§ **PROBLEM REQUIREMENTS**:
Your answer must contain only the lines from the one containing "0.3% | 98.9%" through the end of the entries below, reproduced character for character.

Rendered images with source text
● ● ● ●

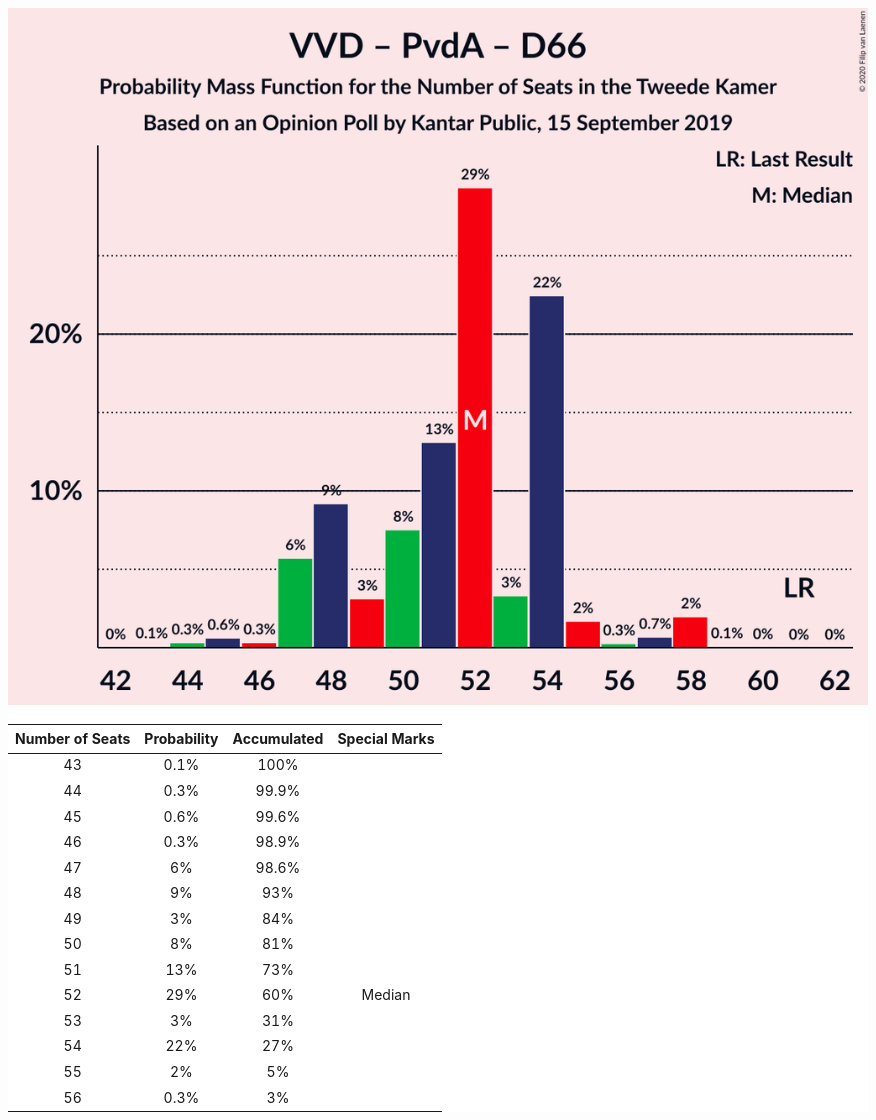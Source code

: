 ![Graph with seats probability mass function not yet produced](2019-09-15-KantarPublic-coalitions-seats-pmf-vvd–pvda–d66.png "Seats Probability Mass Function")

| Number of Seats | Probability | Accumulated | Special Marks |
|:---------------:|:-----------:|:-----------:|:-------------:|
| 43 | 0.1% | 100% |  |
| 44 | 0.3% | 99.9% |  |
| 45 | 0.6% | 99.6% |  |
| 46 | 0.3% | 98.9% |  |
| 47 | 6% | 98.6% |  |
| 48 | 9% | 93% |  |
| 49 | 3% | 84% |  |
| 50 | 8% | 81% |  |
| 51 | 13% | 73% |  |
| 52 | 29% | 60% | Median |
| 53 | 3% | 31% |  |
| 54 | 22% | 27% |  |
| 55 | 2% | 5% |  |
| 56 | 0.3% | 3% |  |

● ● ● ●

§ **PROBLEM SOLUTION**:
| 46 | 0.3% | 98.9% |  |
| 47 | 6% | 98.6% |  |
| 48 | 9% | 93% |  |
| 49 | 3% | 84% |  |
| 50 | 8% | 81% |  |
| 51 | 13% | 73% |  |
| 52 | 29% | 60% | Median |
| 53 | 3% | 31% |  |
| 54 | 22% | 27% |  |
| 55 | 2% | 5% |  |
| 56 | 0.3% | 3% |  |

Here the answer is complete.